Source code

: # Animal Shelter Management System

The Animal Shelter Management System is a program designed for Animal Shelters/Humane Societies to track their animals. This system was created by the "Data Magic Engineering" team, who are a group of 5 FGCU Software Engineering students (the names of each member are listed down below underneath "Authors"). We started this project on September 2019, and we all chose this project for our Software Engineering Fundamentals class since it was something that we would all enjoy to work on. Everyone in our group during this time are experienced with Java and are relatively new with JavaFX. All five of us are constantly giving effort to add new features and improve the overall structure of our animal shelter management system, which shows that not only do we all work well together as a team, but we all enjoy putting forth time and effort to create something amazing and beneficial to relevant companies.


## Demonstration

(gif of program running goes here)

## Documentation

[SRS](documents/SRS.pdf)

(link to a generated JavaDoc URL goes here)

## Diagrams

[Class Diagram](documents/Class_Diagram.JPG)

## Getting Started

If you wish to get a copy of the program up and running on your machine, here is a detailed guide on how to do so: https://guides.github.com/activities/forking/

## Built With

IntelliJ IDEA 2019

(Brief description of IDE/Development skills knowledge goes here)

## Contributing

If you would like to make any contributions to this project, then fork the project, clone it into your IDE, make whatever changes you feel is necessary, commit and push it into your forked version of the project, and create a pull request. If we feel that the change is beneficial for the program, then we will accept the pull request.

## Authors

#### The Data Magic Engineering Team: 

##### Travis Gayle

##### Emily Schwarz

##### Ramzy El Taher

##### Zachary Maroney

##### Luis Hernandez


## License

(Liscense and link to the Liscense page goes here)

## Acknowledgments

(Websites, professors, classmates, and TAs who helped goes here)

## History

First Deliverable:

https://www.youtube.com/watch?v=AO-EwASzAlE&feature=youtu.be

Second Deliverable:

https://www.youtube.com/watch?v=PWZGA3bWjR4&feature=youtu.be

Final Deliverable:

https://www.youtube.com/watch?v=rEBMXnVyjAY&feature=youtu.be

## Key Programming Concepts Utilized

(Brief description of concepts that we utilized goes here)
□ □ □ □ □ □ □
Exercise aim: Reproduce the listing above in its entirety, unchanged.

Response area:
Source code

: # Animal Shelter Management System

The Animal Shelter Management System is a program designed for Animal Shelters/Humane Societies to track their animals. This system was created by the "Data Magic Engineering" team, who are a group of 5 FGCU Software Engineering students (the names of each member are listed down below underneath "Authors"). We started this project on September 2019, and we all chose this project for our Software Engineering Fundamentals class since it was something that we would all enjoy to work on. Everyone in our group during this time are experienced with Java and are relatively new with JavaFX. All five of us are constantly giving effort to add new features and improve the overall structure of our animal shelter management system, which shows that not only do we all work well together as a team, but we all enjoy putting forth time and effort to create something amazing and beneficial to relevant companies.


## Demonstration

(gif of program running goes here)

## Documentation

[SRS](documents/SRS.pdf)

(link to a generated JavaDoc URL goes here)

## Diagrams

[Class Diagram](documents/Class_Diagram.JPG)

## Getting Started

If you wish to get a copy of the program up and running on your machine, here is a detailed guide on how to do so: https://guides.github.com/activities/forking/

## Built With

IntelliJ IDEA 2019

(Brief description of IDE/Development skills knowledge goes here)

## Contributing

If you would like to make any contributions to this project, then fork the project, clone it into your IDE, make whatever changes you feel is necessary, commit and push it into your forked version of the project, and create a pull request. If we feel that the change is beneficial for the program, then we will accept the pull request.

## Authors

#### The Data Magic Engineering Team: 

##### Travis Gayle

##### Emily Schwarz

##### Ramzy El Taher

##### Zachary Maroney

##### Luis Hernandez


## License

(Liscense and link to the Liscense page goes here)

## Acknowledgments

(Websites, professors, classmates, and TAs who helped goes here)

## History

First Deliverable:

https://www.youtube.com/watch?v=AO-EwASzAlE&feature=youtu.be

Second Deliverable:

https://www.youtube.com/watch?v=PWZGA3bWjR4&feature=youtu.be

Final Deliverable:

https://www.youtube.com/watch?v=rEBMXnVyjAY&feature=youtu.be

## Key Programming Concepts Utilized

(Brief description of concepts that we utilized goes here)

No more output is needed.